Most Kids Get Online Privacy Info from Parents, Which May Be the Problem

Posted by Ryan Henson Creighton

A new study suggests that while Canada’s kids and teens are getting the message about online privacy, the message itself could stand to be more fleshed out.

The report is the third in a series of releases by the Ottawa-based not-for-profit MediaSmarts, which champions media literacy. In it, researchers surveyed 5,400 students across the country and asked about their social media membership and habits.

They found that parents’ and teachers’ constant coaching about not sharing personally identifiable information online was working: 47% of students use anonymous or pseudonymous accounts to protect their privacy, and 97% say they’d try to have unwanted photos of themselves removed from sites. The majority don’t post their contact info, and block strangers using privacy settings.

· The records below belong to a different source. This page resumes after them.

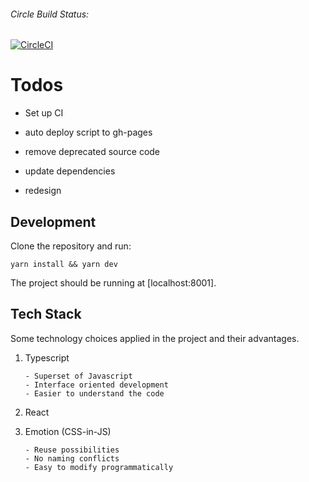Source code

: ###### Circle Build Status:
[![CircleCI](https://circleci.com/gh/sccdmaomao/sccdmaomao.github.io.svg?style=svg)](https://circleci.com/gh/sccdmaomao/sccdmaomao.github.io)

# Todos

* Set up CI

* auto deploy script to gh-pages

* remove deprecated source code

* update dependencies

* redesign


## Development

Clone the repository and run:


    yarn install && yarn dev


The project should be running at [localhost:8001].

## Tech Stack

Some technology choices applied in the project and their advantages.

1. Typescript
         
       - Superset of Javascript
       - Interface oriented development
       - Easier to understand the code

2. React

3. Emotion (CSS-in-JS)

       - Reuse possibilities
       - No naming conflicts
       - Easy to modify programmatically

Discouragingly, 59% of the students surveyed said they would share their social media, email or cell phone passwords with each other, with girls more likely to share passwords than boys. This renders the first two points of compliance moot, and perhaps underscores the need for the password sharing rule to be driven home a little harder.

Interestingly, most students said their parents were their primary source of information (read: lawmaking) on online privacy. 68% of students believed that a site with a privacy statement would keep their information private. Oh, youth.

Anywhere from 18% of 4th graders to 65% of 11th graders lie about their age in order to register for certain sites, likely due to the Children's Online Privacy Protection Act (COPPA) that makes it prohibitively expensive for all but the most well-heeled corporations to create and maintain social sites for the under-12 set.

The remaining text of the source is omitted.